NASA will send crew underseas to prep for deep space missions

In preparation for future deep space missions, NASA is planning to send an international crew into the watery depths of the Atlantic Ocean. This will be done as part of the space agency's two week NASA Extreme Environment Mission Operations 20 expedition, more commonly referred to as "NEEMO". The expedition is currently scheduled to start on July 20, and will be tasked with testing techniques and tools that may be used for spacewalks in the future in places with differing surfaces and levels of gravity.

The crew will be heading down with a pair of professional habitat technicians, and they will all live together at a depth of 62ft. They'll be located at the Florida International University's Aquarius Reef Base, a research base that is a little over six miles off the Key Largo coast.
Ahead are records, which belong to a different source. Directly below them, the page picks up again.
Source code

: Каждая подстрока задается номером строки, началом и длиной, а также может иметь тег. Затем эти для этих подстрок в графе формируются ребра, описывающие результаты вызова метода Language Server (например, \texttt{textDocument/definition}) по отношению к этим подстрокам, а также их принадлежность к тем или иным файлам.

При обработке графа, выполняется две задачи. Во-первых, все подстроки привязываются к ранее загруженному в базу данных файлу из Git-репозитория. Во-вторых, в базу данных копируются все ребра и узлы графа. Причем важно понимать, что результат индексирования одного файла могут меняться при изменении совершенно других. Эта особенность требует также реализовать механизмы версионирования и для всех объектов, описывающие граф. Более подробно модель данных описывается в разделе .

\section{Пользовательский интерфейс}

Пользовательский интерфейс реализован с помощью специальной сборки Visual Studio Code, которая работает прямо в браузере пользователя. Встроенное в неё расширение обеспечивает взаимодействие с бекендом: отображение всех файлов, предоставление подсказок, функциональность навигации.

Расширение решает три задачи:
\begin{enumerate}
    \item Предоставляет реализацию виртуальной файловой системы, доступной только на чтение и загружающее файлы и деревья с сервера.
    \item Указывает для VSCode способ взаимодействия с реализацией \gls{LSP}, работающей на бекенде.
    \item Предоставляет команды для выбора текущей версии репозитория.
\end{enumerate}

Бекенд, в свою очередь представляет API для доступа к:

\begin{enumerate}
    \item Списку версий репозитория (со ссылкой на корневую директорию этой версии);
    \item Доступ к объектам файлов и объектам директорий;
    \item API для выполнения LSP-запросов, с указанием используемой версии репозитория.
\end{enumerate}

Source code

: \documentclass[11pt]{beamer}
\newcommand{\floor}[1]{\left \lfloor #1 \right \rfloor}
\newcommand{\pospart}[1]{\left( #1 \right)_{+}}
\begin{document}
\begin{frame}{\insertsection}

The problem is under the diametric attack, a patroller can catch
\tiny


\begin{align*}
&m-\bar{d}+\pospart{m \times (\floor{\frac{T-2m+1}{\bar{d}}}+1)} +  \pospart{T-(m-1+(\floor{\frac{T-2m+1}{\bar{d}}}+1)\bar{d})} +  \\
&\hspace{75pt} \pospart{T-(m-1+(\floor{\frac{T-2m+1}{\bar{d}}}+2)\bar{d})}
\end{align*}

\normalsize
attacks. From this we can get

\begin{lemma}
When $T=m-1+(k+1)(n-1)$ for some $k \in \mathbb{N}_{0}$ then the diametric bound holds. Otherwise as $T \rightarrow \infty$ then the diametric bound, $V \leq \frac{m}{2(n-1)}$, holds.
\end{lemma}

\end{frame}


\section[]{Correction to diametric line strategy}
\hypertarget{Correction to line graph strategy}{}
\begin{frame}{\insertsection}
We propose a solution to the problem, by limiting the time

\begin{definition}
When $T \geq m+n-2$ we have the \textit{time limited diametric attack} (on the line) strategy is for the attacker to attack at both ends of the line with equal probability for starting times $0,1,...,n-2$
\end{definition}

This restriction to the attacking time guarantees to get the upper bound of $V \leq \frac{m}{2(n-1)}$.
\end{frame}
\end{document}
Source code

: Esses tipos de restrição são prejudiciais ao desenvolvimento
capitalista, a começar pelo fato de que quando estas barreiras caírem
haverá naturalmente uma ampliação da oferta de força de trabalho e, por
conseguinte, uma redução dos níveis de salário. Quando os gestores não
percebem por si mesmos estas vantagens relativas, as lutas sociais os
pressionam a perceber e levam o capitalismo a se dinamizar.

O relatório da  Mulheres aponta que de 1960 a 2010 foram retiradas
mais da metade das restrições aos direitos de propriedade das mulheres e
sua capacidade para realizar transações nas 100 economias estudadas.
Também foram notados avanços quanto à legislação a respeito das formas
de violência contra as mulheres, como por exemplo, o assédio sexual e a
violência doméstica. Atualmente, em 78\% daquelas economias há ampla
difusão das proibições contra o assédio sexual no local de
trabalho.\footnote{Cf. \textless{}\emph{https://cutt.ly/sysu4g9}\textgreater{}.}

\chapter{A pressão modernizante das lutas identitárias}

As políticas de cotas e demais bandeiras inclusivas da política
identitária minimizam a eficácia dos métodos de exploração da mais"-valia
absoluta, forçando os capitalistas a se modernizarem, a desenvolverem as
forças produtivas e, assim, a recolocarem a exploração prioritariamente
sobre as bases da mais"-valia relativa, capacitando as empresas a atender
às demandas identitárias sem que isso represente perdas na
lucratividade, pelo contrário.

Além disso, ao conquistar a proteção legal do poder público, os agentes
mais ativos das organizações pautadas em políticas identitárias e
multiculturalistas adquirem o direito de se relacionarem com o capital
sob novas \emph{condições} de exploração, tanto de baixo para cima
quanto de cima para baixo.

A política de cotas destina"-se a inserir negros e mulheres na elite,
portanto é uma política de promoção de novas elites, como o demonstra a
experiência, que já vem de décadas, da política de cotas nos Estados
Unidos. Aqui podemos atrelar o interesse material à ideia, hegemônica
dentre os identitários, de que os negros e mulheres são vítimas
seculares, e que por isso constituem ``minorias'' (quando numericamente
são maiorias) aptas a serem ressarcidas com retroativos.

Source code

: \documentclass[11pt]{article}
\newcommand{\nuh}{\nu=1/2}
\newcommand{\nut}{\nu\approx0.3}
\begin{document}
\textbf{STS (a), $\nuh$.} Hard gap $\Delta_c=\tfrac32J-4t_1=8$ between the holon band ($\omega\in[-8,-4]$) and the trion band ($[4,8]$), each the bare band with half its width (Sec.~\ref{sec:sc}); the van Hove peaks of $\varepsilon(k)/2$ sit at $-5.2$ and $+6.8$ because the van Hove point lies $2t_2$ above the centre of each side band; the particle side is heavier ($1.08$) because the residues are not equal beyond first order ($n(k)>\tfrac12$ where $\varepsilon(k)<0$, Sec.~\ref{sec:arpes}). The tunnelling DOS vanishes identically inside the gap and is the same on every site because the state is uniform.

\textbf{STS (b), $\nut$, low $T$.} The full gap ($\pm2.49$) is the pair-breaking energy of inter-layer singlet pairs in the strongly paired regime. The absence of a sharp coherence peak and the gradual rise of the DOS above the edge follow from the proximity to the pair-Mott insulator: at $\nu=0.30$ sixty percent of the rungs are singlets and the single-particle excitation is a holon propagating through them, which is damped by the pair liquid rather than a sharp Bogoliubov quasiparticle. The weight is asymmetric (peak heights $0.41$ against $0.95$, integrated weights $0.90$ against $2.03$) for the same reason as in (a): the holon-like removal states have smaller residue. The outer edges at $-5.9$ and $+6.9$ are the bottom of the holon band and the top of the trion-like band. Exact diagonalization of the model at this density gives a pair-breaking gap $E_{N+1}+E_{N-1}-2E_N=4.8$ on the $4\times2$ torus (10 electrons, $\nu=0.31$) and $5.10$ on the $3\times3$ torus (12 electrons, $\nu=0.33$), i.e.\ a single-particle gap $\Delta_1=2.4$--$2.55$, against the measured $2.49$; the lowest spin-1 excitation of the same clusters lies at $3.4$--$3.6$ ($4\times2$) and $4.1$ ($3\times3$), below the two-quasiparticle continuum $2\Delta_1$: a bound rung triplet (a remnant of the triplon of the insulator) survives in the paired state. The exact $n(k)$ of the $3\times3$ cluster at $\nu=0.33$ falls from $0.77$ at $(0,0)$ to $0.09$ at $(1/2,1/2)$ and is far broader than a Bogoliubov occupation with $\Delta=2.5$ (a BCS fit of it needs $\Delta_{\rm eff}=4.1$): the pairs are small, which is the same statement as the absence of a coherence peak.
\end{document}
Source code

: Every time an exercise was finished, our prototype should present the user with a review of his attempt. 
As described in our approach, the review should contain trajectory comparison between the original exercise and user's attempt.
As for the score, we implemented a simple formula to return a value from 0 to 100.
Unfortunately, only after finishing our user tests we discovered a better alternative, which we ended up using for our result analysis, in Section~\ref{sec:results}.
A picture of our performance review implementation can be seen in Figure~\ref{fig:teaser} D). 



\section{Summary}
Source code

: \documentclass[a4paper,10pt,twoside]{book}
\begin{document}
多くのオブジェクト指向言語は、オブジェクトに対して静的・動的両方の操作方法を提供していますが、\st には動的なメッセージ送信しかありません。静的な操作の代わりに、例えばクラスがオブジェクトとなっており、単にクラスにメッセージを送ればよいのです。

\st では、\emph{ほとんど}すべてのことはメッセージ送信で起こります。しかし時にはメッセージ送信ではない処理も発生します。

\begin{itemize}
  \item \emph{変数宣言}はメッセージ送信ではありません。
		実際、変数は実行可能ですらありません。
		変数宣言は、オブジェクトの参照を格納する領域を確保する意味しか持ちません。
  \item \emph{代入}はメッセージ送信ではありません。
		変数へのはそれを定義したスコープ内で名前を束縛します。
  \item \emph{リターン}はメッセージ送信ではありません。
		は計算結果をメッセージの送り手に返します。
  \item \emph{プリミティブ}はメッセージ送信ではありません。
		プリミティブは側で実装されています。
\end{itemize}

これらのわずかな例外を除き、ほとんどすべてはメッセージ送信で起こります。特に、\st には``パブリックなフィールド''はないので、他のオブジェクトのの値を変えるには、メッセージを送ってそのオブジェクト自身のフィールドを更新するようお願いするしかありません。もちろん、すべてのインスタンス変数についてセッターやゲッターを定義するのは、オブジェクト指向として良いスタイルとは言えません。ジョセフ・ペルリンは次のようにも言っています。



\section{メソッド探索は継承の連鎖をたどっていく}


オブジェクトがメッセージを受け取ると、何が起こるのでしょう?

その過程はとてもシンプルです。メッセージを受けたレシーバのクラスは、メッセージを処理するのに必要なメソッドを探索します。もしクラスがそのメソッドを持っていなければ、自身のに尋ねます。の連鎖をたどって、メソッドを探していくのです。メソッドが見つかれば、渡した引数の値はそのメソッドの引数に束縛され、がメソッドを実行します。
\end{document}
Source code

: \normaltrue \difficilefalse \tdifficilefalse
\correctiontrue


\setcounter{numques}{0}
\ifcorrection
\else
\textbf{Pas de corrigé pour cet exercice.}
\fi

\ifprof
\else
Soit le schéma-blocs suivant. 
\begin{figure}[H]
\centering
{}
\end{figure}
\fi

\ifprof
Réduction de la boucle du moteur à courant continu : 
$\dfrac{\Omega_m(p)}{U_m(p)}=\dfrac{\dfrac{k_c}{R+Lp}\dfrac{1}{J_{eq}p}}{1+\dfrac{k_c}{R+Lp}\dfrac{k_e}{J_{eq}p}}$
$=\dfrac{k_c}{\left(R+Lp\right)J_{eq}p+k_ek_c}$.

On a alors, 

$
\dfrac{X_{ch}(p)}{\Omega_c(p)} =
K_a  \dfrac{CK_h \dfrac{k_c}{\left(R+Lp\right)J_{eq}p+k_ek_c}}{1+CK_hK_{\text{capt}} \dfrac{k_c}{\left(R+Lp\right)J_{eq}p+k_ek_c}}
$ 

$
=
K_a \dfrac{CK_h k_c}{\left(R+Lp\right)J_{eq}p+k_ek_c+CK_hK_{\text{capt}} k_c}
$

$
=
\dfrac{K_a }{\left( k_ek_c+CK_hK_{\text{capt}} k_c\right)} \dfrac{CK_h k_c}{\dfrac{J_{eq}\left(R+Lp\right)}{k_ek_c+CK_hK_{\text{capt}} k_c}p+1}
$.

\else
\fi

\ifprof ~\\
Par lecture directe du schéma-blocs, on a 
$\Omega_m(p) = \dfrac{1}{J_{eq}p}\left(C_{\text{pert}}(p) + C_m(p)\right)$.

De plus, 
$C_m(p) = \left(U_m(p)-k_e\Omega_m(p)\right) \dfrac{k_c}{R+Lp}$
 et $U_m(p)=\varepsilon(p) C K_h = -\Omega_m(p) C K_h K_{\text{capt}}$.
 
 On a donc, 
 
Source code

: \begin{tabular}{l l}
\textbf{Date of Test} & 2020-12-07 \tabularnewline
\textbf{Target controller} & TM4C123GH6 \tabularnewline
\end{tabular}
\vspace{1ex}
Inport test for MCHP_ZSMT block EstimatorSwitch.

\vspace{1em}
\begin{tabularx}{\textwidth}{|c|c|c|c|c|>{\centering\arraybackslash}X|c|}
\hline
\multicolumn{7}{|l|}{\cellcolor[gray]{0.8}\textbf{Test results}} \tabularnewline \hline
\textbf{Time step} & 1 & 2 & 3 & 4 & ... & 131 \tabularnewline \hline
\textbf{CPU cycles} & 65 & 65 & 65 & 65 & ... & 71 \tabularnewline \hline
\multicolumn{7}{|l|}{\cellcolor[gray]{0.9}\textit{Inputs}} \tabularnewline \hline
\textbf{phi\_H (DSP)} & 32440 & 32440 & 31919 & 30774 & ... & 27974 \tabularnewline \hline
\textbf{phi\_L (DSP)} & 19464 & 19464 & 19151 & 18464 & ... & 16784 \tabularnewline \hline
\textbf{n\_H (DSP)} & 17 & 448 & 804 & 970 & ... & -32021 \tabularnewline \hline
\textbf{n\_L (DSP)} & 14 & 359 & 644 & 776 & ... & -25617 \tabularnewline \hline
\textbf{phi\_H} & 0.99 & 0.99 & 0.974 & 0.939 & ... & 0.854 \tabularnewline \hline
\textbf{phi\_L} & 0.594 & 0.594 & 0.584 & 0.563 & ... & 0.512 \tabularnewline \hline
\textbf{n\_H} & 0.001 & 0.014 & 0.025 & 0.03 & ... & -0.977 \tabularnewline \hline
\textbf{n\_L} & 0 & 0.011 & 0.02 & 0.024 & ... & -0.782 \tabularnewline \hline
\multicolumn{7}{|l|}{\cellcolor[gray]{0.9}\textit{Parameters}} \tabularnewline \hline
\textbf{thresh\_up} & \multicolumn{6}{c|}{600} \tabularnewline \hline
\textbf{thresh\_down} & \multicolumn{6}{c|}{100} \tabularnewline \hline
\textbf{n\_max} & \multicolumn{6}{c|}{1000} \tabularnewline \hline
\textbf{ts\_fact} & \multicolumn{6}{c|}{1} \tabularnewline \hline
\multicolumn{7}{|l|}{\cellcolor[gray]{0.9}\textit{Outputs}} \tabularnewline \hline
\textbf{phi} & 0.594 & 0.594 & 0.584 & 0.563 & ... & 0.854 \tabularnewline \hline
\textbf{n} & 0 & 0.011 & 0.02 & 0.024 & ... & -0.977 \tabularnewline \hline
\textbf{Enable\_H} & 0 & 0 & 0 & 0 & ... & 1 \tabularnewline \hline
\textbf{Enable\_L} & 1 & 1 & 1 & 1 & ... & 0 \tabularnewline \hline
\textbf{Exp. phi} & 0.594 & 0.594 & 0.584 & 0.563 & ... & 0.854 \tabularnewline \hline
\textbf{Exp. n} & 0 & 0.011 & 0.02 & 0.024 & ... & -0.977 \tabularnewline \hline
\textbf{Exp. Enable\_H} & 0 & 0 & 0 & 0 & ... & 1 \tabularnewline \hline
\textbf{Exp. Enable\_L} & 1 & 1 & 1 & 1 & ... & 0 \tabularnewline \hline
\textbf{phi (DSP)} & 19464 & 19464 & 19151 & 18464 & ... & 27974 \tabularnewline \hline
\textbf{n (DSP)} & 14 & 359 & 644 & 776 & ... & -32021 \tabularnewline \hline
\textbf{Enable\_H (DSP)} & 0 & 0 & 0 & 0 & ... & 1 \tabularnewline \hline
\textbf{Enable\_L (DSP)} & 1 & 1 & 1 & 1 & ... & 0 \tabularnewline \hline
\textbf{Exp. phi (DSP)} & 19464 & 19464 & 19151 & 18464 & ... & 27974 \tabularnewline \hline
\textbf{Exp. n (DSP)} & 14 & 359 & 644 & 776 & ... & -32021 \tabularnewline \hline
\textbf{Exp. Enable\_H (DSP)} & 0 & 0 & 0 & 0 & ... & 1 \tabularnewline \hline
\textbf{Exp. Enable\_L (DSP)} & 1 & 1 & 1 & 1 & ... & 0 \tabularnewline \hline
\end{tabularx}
This part of the NEEMO 20 mission will be commanded by the European Space Agency's Luca Parmitano, who previously spent 166 days aboard the International Space Station. The underseas crew will be testing hardware that the ESA has sponsored, as well as get data on the delay of communication that could be experienced by some future space missions.

Said NEEMO Project Lead Bill Todd, "Living and working in the highly operational, isolated and extreme environment of the aquatic realm has provided significant science and engineering for the benefit of human spaceflight. It has also clearly proven to be as close to spaceflight as is possible here on Earth."